Functional imaging in patients with schizophrenia has reported reduced activation of prefrontal cortex on BX trials relative to healthy controls (MacDonald et al., 2005). In monkeys, prefrontal neuronal responses in the DPX task are strongly biased toward B-cues that require countermanding the habitual (target) response to the X-probe (Blackman et al., 2016). Prefrontal neuronal responses are also augmented following Y-probes that countermand the habitual target response to preceding A-cues (Blackman et al., 2016). At the behavioral level, the elevated BX error rate evident both in patients with schizophrenia and monkeys given NMDAR antagonists could reflect a basic defect in working memory, and working memory deficits in schizophrenia have been extensively documented (Barch and Ceaser, 2012; Goldman-Rakic, 1999; Schwarz et al., 2016). However, the evidence from neural recording in monkeys suggests that prefrontal working memory functions are particularly engaged when the contents of working memory countermand habitual responses (suggesting a specific involvement in cognitive control).

Blocking NMDAR Reduces Synchronous Spiking in Prefrontal Ensembles

We first evaluated the effect of reducing NMDAR synaptic function on the temporal dynamics of spiking between neurons in prefrontal ensembles by computing cross-correlation histograms (CCHs) to quantify the distribution of intervals between spikes in simultaneously recorded neurons (Perkel et al., 1967). CCHs for many individual neuron pairs exhibited a prominent peak at 0-lag (±1 ms; Figure 2A), and in the population, average CCH 0-lag spiking was the dominant pattern (Figure 2C). (Figure S2 provides the distribution of raw synchronous spike rates across all neuron pairs; Figure S3 illustrates the relationship between mean firing rate and synchronous spike rate across all neuron pairs.) To determine whether the 0-lag peak was significant in each neuron pair, we generated a bootstrap distribution of 100 CCHs after randomly jittering the time of each spike within a ±30-ms window. This removed precise spike timing relationships but maintained slower overall fluctuations in mean firing rate. We considered 0-lag peaks significant if they exceeded the 99th percentile of the bootstrap distribution of 0-lag peaks computed from the spike-jittered data.

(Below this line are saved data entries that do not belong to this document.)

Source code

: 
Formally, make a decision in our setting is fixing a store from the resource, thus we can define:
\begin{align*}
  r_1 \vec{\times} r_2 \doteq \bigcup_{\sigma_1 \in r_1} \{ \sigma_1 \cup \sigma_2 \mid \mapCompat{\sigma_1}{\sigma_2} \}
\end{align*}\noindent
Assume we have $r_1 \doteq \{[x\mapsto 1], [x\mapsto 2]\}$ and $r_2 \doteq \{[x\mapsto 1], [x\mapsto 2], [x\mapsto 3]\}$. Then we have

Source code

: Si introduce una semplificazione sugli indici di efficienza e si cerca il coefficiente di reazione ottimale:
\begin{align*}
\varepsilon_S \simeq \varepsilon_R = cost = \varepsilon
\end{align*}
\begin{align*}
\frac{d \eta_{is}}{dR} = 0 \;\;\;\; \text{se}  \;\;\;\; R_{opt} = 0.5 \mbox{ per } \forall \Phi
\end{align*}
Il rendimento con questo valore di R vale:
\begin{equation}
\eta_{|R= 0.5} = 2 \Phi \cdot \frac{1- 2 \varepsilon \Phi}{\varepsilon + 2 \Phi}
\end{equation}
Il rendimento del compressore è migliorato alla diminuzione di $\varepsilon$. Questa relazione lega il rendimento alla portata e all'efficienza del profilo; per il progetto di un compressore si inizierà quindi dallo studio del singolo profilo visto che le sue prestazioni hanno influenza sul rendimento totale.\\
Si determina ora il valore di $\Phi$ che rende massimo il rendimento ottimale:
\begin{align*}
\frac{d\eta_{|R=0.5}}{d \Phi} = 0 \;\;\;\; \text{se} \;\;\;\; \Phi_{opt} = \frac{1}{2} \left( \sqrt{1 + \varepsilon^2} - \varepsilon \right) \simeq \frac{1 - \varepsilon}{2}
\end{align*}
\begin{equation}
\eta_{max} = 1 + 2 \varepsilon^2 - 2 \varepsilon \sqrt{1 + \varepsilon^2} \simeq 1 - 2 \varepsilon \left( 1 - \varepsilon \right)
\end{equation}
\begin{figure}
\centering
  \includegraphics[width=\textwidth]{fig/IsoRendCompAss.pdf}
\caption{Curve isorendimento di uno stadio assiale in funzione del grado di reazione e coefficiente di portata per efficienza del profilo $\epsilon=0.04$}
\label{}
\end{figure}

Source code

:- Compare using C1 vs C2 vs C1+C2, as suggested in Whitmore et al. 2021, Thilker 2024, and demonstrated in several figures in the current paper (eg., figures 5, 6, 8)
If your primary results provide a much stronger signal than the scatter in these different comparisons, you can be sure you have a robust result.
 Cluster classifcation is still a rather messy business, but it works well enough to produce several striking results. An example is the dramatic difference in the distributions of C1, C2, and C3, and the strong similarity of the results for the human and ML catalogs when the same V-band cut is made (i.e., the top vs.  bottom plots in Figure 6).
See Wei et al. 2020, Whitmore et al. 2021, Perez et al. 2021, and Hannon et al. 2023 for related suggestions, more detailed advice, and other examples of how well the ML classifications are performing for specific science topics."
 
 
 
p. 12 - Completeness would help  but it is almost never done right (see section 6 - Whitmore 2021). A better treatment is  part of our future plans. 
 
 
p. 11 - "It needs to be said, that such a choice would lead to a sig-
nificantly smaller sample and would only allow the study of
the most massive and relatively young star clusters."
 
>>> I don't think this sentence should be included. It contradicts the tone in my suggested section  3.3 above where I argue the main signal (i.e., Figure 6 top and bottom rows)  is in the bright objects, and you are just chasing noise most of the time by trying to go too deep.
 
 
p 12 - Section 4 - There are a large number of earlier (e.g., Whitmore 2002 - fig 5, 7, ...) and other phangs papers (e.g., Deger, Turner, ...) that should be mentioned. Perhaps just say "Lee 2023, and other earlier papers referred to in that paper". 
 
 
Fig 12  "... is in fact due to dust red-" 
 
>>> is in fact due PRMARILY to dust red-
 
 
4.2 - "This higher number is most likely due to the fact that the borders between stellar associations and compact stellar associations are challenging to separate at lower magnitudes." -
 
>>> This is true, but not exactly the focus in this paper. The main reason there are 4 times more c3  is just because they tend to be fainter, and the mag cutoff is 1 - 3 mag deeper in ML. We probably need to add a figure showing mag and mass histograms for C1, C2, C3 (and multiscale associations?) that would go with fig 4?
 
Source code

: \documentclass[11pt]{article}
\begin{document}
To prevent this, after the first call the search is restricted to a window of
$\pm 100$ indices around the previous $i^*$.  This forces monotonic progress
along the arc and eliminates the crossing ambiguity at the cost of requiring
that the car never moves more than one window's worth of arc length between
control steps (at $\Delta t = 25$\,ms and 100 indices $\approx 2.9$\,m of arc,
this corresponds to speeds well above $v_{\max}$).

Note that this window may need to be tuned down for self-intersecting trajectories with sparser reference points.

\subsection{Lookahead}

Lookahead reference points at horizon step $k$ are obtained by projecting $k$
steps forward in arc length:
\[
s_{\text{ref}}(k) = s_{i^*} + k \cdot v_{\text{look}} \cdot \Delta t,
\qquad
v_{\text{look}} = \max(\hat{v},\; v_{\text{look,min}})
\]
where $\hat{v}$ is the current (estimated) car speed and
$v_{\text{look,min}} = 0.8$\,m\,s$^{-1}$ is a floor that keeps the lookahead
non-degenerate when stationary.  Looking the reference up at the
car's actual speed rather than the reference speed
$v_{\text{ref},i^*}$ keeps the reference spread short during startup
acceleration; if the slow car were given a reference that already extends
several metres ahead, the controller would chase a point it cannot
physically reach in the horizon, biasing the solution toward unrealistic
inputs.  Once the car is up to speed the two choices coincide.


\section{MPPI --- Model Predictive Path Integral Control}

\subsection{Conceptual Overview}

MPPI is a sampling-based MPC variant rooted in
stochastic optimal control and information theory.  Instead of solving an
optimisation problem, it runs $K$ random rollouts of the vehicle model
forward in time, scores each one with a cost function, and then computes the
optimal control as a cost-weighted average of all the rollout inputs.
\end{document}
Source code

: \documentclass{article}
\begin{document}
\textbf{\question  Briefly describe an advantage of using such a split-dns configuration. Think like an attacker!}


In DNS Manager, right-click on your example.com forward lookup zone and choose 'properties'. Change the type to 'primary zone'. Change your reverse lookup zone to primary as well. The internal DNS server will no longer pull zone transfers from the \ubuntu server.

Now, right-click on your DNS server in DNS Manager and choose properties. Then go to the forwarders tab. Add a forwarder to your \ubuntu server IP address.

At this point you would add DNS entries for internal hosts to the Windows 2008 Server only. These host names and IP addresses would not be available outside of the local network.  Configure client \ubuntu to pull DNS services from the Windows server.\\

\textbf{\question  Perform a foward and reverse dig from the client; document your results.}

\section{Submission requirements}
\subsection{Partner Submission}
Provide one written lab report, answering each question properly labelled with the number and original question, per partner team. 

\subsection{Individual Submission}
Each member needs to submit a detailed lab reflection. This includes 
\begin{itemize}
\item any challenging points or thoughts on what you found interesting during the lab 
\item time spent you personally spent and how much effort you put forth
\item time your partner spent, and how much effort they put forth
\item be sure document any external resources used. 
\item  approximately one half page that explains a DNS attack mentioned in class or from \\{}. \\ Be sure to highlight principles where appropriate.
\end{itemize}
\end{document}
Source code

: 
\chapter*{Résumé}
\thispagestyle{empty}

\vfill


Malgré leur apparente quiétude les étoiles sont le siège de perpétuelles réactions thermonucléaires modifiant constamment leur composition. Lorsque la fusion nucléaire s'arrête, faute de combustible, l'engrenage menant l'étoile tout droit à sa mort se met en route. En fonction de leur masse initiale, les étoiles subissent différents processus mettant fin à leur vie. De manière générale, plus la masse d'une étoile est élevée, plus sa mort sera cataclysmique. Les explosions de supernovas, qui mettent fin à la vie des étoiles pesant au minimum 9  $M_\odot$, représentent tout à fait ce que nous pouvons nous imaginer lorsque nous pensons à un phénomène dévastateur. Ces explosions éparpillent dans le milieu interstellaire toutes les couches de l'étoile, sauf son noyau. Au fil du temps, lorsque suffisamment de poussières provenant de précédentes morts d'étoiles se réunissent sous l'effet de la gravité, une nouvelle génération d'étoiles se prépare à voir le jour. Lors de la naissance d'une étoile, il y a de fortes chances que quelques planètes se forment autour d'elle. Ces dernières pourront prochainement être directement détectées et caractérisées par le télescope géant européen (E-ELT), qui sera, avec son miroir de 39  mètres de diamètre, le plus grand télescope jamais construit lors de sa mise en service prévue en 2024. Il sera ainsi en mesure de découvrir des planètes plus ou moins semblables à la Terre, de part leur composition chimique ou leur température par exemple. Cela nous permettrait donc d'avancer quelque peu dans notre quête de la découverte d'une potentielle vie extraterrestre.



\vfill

Figure 2. Influence of NMDAR Antagonist on Spike Synchrony in Prefrontal Cortex.

Figure 2.

Results of cross-correlation analysis applied to the spike trains of pairs of simultaneously recorded prefrontal neurons. Experimental condition is indicated by color (B-E): drug-naive (black), saline (blue), and drug (red).

(A) Example CCH of a neuron pair recorded in the drug-naive condition with a significant CCH peak at 0-lag. The CCH is normalized by dividing counts in each bin in the original data by the mean count of the bootstrap distribution of spike-jittered CCHs at that bin.

(B) Proportion of all neuron pairs recorded that exhibited a significant peak at 0-lag (±1 ms). A neuron pair was considered to exhibit a significant 0-lag CCH peak if the sum of the counts of joint spikes at lags − 1,0, and +1 exceeded the 99th percentile of the distribution of corresponding sums computed from the spike-jittered CCHs. p values reflect significance of differences in proportion of significantly coupled neuron pairs across experimental conditions (Fisher’s exact test; n = 1,736/14,674, 469/4,908, and 518/12,112 significant pairs out of total for naive, saline, and drug, respectively).

(C) Mean population CCHs separated by experimental condition (insert shows the 0-lag peak of the same data on an expanded ±3 ms lag timescale). All recorded neuron pairs were included. CCH normalization as in (A).

(D) Median 0-lag CCH peak height as a function of experimental condition. For each neuron pair, 0-lag peak height was computed as the sum of joint spike counts in the −1, 0, and +1 lag bins of the original data and was normalized by dividing by the mean of the sum of counts in the same bins of the spike-jittered CCHs. Data plotted reflects the median of the distribution of normalized 0-lag peak heights across all recorded neuron pairs in each experimental condition (error bars reflect 95% confidence intervals of the median; p values calculated by Kruskal-Wallis test followed by Tukey’s HSD test).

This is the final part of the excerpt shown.